Discipline of Psychiatry, School of Medicine, University of Adelaide, Adelaide, SA, Australia.
South Australian Academic Health Science and Translation Centre, South Australian Health and Medical Research Institute (SAHMRI), Adelaide, SA, Australia.
Mol Psychiatry. 2021 Jun;26(6):2457-2470. doi: 10.1038/s41380-020-0689-5. Epub 2020 Mar 16.
Lithium is a first-line medication for bipolar disorder (BD), but only one in three patients respond optimally to the drug. Since evidence shows a strong clinical and genetic overlap between depression and bipolar disorder, we investigated whether a polygenic susceptibility to major depression is associated with response to lithium treatment in patients with BD. Weighted polygenic scores (PGSs) were computed for major depression (MD) at different GWAS p value thresholds using genetic data obtained from 2586 bipolar patients who received lithium treatment and took part in the Consortium on Lithium Genetics (ConLiGen) study. Summary statistics from genome-wide association studies in MD (135,458 cases and 344,901 controls) from the Psychiatric Genomics Consortium (PGC) were used for PGS weighting. Response to lithium treatment was defined by continuous scores and categorical outcome (responders versus non-responders) using measurements on the Alda scale. Associations between PGSs of MD and lithium treatment response were assessed using a linear and binary logistic regression modeling for the continuous and categorical outcomes, respectively. The analysis was performed for the entire cohort, and for European and Asian sub-samples. The PGSs for MD were significantly associated with lithium treatment response in multi-ethnic, European or Asian populations, at various p value thresholds. Bipolar patients with a low polygenic load for MD were more likely to respond well to lithium, compared to those patients with high polygenic load [lowest vs highest PGS quartiles, multi-ethnic sample: OR = 1.54 (95% CI: 1.18-2.01) and European sample: OR = 1.75 (95% CI: 1.30-2.36)]. While our analysis in the Asian sample found equivalent effect size in the same direction: OR = 1.71 (95% CI: 0.61-4.90), this was not statistically significant. Using PGS decile comparison, we found a similar trend of association between a high genetic loading for MD and lower response to lithium. Our findings underscore the genetic contribution to lithium response in BD and support the emerging concept of a lithium-responsive biotype in BD.

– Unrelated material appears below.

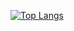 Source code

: [![Top Langs](https://github-readme-stats.vercel.app/api/top-langs/?username=jumalley)](https://github.com/jumalley)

锂是双相情感障碍(BD)的一线药物,但只有三分之一的患者对药物有最佳反应。由于证据表明抑郁和双相情感障碍之间存在强烈的临床和遗传重叠,我们研究了对 major depression 的多基因易感性是否与 BD 患者对锂治疗的反应有关。使用从接受锂治疗并参加锂遗传学联合会(ConLiGen)研究的 2586 名双相情感障碍患者获得的遗传数据,使用不同 GWAS p 值阈值计算了 major depression(MD)的加权多基因评分(PGS)。用于 PGS 加权的是来自精神疾病基因组学联合会(PGC)的 MD(135458 例病例和 344901 例对照)全基因组关联研究的汇总统计数据。使用 Alda 量表上的测量值,锂治疗反应通过连续评分和分类结果(反应者与非反应者)来定义。使用线性和二元逻辑回归模型分别评估 MD 的 PGS 与锂治疗反应之间的关联。在整个队列以及欧洲和亚洲亚样本中进行了分析。在多民族、欧洲或亚洲人群中,在不同的 p 值阈值下,MD 的 PGS 与锂治疗反应显著相关。与高多基因负荷的患者相比,MD 多基因负荷低的双相情感障碍患者更有可能对锂治疗有良好反应[最低与最高 PGS 四分位数相比,多民族样本:OR=1.54(95%CI:1.18-2.01)和欧洲样本:OR=1.75(95%CI:1.30-2.36)]。虽然我们在亚洲样本中的分析发现了相同方向等效的效应大小:OR=1.71(95%CI:0.61-4.90),但这并不具有统计学意义。使用 PGS 十分位数比较,我们发现 MD 多基因负荷高与锂反应低之间存在类似的关联趋势。我们的研究结果强调了 BD 中锂反应的遗传贡献,并支持 BD 中出现的锂反应生物型的概念。